Reputation: 11765
I have a matrix in SAS IML. For each pair of rows (say vectors A
and B
), I want to calculate the cosine similarity,
A . B / ( ||A|| x ||B|| )
.
So the result should be a square matrix with the same number of rows as as the initial matrix.
If I pass a vector to the Euclid function, I get back a vector, so the function appears to be acting separately on each element of the vector. Indeed, the SAS documentation says:
If you call a Base SAS function with a matrix argument, the function will usually act elementwise on each element of teh [sic] matrix.
This is weird -- why would anyone want to calculate summary statistics for each element of a vector? They will always just return the elements. Is there a way to get the Euclidean norm for a vector?
My code is below. Notwithstanding the Euclidean norm, is there a more efficient way to do this?
proc iml;
use fundstr;
read all var _all_ into wgts;
nrows=nrow(wgts);
d=j(nrows,nrows,0);
do i = 1 to nrows;
do j = i to nrows;
tmp = wgts[i,]*wgts[j,]`; /** need to divide by norms each vector **/
d[i,j] = tmp;
d[j,i] = tmp;
end;
end;
quit;
Upvotes: 1
Views: 1688
Reputation: 1210
Use matrix operations and think of this problem as (A/||A||) * (B/||B||).

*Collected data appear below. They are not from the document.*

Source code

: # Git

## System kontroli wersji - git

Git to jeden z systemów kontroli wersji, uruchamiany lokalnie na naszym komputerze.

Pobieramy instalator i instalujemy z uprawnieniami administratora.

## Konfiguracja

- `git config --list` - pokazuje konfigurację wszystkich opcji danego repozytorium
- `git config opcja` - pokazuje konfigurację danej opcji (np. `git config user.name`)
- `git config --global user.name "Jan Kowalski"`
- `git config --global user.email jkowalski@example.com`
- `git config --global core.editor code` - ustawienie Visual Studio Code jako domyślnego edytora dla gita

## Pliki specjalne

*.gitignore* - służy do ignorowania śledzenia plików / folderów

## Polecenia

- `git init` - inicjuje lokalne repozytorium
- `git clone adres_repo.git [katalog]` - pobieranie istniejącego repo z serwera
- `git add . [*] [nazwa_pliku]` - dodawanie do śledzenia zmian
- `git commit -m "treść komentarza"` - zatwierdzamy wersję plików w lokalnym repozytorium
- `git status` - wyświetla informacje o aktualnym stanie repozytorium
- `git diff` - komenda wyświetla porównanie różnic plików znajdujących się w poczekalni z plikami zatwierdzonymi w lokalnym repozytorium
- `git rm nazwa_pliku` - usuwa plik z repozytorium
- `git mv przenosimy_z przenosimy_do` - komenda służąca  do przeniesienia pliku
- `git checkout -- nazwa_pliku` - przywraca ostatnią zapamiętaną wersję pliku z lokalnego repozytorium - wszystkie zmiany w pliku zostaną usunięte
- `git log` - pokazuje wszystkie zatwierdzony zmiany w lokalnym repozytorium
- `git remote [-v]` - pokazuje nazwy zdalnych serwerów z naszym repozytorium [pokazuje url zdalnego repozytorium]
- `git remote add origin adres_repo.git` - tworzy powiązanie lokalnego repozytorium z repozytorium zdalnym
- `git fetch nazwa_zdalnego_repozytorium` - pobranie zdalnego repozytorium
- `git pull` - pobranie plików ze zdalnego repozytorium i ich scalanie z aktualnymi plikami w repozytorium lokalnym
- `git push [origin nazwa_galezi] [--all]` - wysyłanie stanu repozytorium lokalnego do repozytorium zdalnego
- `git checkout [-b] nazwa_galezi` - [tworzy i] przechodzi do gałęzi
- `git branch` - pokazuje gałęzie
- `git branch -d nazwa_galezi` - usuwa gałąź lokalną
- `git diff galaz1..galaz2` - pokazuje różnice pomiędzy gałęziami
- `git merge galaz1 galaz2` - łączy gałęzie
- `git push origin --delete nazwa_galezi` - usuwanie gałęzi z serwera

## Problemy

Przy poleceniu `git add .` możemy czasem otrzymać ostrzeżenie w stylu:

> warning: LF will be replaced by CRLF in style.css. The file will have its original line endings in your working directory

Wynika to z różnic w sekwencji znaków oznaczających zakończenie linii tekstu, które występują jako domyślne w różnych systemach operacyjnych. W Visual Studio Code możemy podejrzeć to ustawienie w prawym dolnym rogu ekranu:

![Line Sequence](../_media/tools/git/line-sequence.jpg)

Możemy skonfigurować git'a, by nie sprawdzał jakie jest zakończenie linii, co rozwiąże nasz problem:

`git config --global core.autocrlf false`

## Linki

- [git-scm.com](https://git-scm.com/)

The first step is to divide each row by its Euclidean norm, which is just sqrt(ssq(wgts[i,])). You can use the "sum of squares" subscript reduction operator (##) to compute this for all rows at once without writing a loop: sqrt(wgts[ ,##]); (See http://blogs.sas.com/content/iml/2012/05/23/compute-statistics-for-each-row-by-using-subscript-operators/ for an explanation and examples of subscript reduction operators.)
The pairwise dot product of rows is equivalent to the matrix multiplication A*A`, where A is the scaled matrix. Putting this all together leads to the solution:
wgts = ranuni(j(5,5));
norm = sqrt(wgts[ ,##]); /* Euclidean norm */
A = wgts/norm;
d = A*A`;
print d;
If you want to compare this to the (inefficient) solution that uses loops, here it is:
nrows=nrow(wgts);
d=j(nrows,nrows,0);
do i = 1 to nrows;
normi = sqrt(wgts[i,##]);
do j = i to nrows;
normj = sqrt(wgts[j,##]);
tmp = wgts[i,]*wgts[j,]` / (normi * normj);
d[i,j] = tmp;
d[j,i] = tmp;
end;
end;
print d;
By the way, you'll be happy to hear that in the next release of SAS/IML the typo in the doc is fixed :-)
Upvotes: 2
Reputation: 1511
To provide a reference, I think this article by Rick is probably a good read for you. The method converting vectors to comma-delimited string is quite convenient.
Upvotes: 1